Category: "CALSSA"

03/13/19

  07:15:00 pm, by Jim Jenal - Founder & CEO   , 411 words  
Categories: All About Solar Power, Solar Economics, SCE, Residential Solar, Ranting, CALSSA

Clean Power Alliance -- NEM Fail!

Back in January we wrote about the pending switch over to Clean Power Alliance (CPA) in portions of SCE’s service territory (Clean Power Alliance is Coming - is that a Good Thing?), noting that given the slightly lower rates, the switch was probably a good deal for most SCE customers.  Alas, it turns out that it wasn’t such a good deal for SCE’s solar customers!  Here’s our take and recommendation…

PLEASE NOTE: THIS APPLIES ONLY  TO SCE CUSTOMERS!
SOLAR CUSTOMERS IN PWP, LADWP AND OTHER MUNICIPAL UTILITIES CAN IGNORE THIS COMPLETELY!

Yesterday our trade association, CALSSA sent out this urgent notice under the headline: ALERT: CPA NEM snafu:

ACTION: For existing residential customers, we suggest you advise them to OPT OUT of the Clean Power Alliance (LA area CCA) by March 31st!

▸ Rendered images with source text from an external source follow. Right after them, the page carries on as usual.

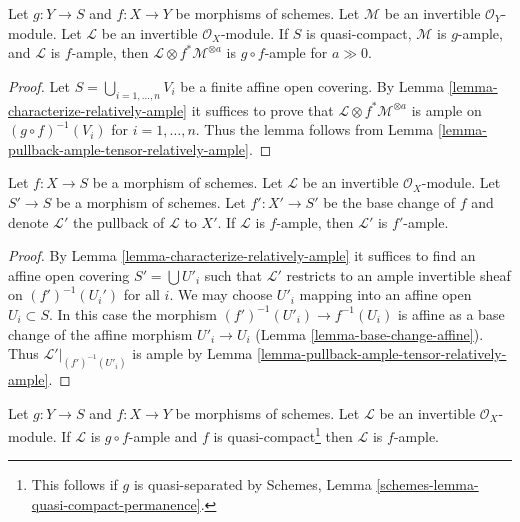 \begin{lemma}
\label{lemma-ample-composition}
Let $g : Y \to S$ and $f : X \to Y$ be morphisms of schemes.
Let $\mathcal{M}$ be an invertible $\mathcal{O}_Y$-module.
Let $\mathcal{L}$ be an invertible $\mathcal{O}_X$-module.
If $S$ is quasi-compact, $\mathcal{M}$ is $g$-ample, and
$\mathcal{L}$ is $f$-ample, then
$\mathcal{L} \otimes f^*\mathcal{M}^{\otimes a}$
is $g \circ f$-ample for $a \gg 0$.
\end{lemma}

\begin{proof}
Let $S = \bigcup_{i = 1, \ldots, n} V_i$ be a finite affine open covering.
By Lemma \ref{lemma-characterize-relatively-ample}
it suffices to prove that 
$\mathcal{L} \otimes f^*\mathcal{M}^{\otimes a}$
is ample on $(g \circ f)^{-1}(V_i)$ for $i = 1, \ldots, n$.
Thus the lemma follows from
Lemma \ref{lemma-pullback-ample-tensor-relatively-ample}.
\end{proof}

\begin{lemma}
\label{lemma-ample-base-change}
Let $f : X \to S$ be a morphism of schemes.
Let $\mathcal{L}$ be an invertible $\mathcal{O}_X$-module.
Let $S' \to S$ be a morphism of schemes.
Let $f' : X' \to S'$ be the base change of $f$ and denote
$\mathcal{L}'$ the pullback of $\mathcal{L}$ to $X'$.
If $\mathcal{L}$ is $f$-ample, then $\mathcal{L}'$ is $f'$-ample.
\end{lemma}

\begin{proof}
By Lemma \ref{lemma-characterize-relatively-ample} it suffices
to find an affine open covering $S' = \bigcup U'_i$
such that $\mathcal{L}'$ restricts to an ample invertible
sheaf on $(f')^{-1}(U_i')$ for all $i$. We may choose $U'_i$
mapping into an affine open $U_i \subset S$. In this case the
morphism $(f')^{-1}(U'_i) \to f^{-1}(U_i)$ is affine as a base
change of the affine morphism $U'_i \to U_i$
(Lemma \ref{lemma-base-change-affine}). Thus
$\mathcal{L}'|_{(f')^{-1}(U'_i)}$ is ample by
Lemma \ref{lemma-pullback-ample-tensor-relatively-ample}.
\end{proof}

\begin{lemma}
\label{lemma-ample-permanence}
Let $g : Y \to S$ and $f : X \to Y$ be morphisms of schemes.
Let $\mathcal{L}$ be an invertible $\mathcal{O}_X$-module.
If $\mathcal{L}$ is $g \circ f$-ample and $f$ is
quasi-compact\footnote{This follows if $g$ is quasi-separated by
Schemes, Lemma \ref{schemes-lemma-quasi-compact-permanence}.}
then $\mathcal{L}$ is $f$-ample.
\end{lemma}

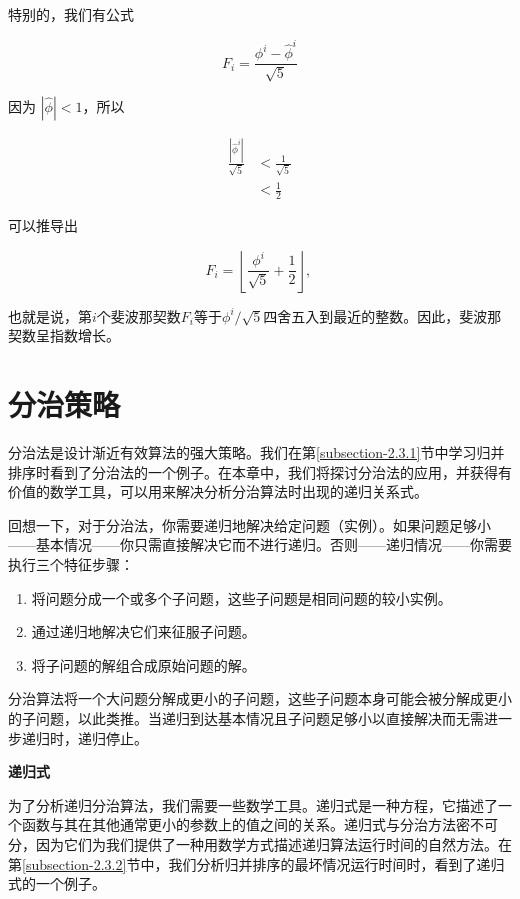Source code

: \documentclass[lang=cn,newtx,10pt,scheme=chinese]{elegantbook}
\begin{document}
特别的，我们有公式

$$
F_i=\frac{\phi^i-\widehat{\phi}^i}{\sqrt{5}}
$$

因为 $|\hat{\phi}|<1$，所以

$$
\begin{aligned}
\frac{\left|\hat{\phi}^i\right|}{\sqrt{5}} & <\frac{1}{\sqrt{5}} \\
& <\frac{1}{2}
\end{aligned}
$$

可以推导出

\begin{equation}
F_i=\left\lfloor\frac{\phi^i}{\sqrt{5}}+\frac{1}{2}\right\rfloor \text {, }
\end{equation}

也就是说，第$i$个斐波那契数$F_i$等于$\phi^i / \sqrt{5}$四舍五入到最近的整数。因此，斐波那契数呈指数增长。

\chapter{分治策略}\label{chapter-04}

分治法是设计渐近有效算法的强大策略。我们在第\ref{subsection-2.3.1}节中学习归并排序时看到了分治法的一个例子。在本章中，我们将探讨分治法的应用，并获得有价值的数学工具，可以用来解决分析分治算法时出现的递归关系式。

回想一下，对于分治法，你需要递归地解决给定问题（实例）。如果问题足够小——基本情况——你只需直接解决它而不进行递归。否则——递归情况——你需要执行三个特征步骤：

\begin{enumerate}
\item 将问题分成一个或多个子问题，这些子问题是相同问题的较小实例。
\item 通过递归地解决它们来征服子问题。
\item 将子问题的解组合成原始问题的解。
\end{enumerate}

分治算法将一个大问题分解成更小的子问题，这些子问题本身可能会被分解成更小的子问题，以此类推。当递归到达基本情况且子问题足够小以直接解决而无需进一步递归时，递归停止。

\textbf{递归式}

为了分析递归分治算法，我们需要一些数学工具。递归式是一种方程，它描述了一个函数与其在其他通常更小的参数上的值之间的关系。递归式与分治方法密不可分，因为它们为我们提供了一种用数学方式描述递归算法运行时间的自然方法。在第\ref{subsection-2.3.2}节中，我们分析归并排序的最坏情况运行时间时，看到了递归式的一个例子。
\end{document}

To opt out, they should call Clean Power Alliance at 888-585-3788 immediately.

What is going on here?  It seems that in their zeal to initiate the switchover from SCE, CPA fouled up how they are handling the “true-up” accounting.  As a result, solar customers who switched to CPA—and mind you, if you are in one of the affected cities, the default is for you to be switched to CPA—you will actually receive two true-up bills this year - one from SCE and the other from CPA.  CALSSA is sufficiently concerned that this could have an adverse financial impact that presumably exceeds whatever saving you might realize from the switch to CPA’s lower rates.

According to CPA, customers who OPT OUT by March 31, will only have one true-up bill this year “as if nothing had ever happened.”

For solar system owners who are part of the Solar Rights Alliance, they have already received notice directly regarding this situation.  (Not yet a member of the SRA?  Sign-up here.)

Here’s a list of cities participating in the CPA switch:

Unincorporated area of Los Angeles (e.g., Altadena) and Ventura Counties and the following cities: Agoura Hills, Alhambra, Arcadia, Beverly Hills, Calabasas, Camarillo, Carson, Claremont, Culver City, Downey, Hawaiian Gardens, Hawthorne, Malibu, Manhattan Beach, Moorpark, Ojai, Oxnard, Paramount, Redondo Beach, Rolling Hills Estates, Santa Monica, Sierra Madre, Simi Valley, South Pasadena, Temple City, Thousand Oaks, Ventura, West Hollywood and Whittier.

Once things get sorted out, if you want to switch to CPA, you will be able to do so, and we will write about it once we know more.  But for now, the prudent choice appears to be to make that call and opt-out.  If you have any issues in doing so, please let us know.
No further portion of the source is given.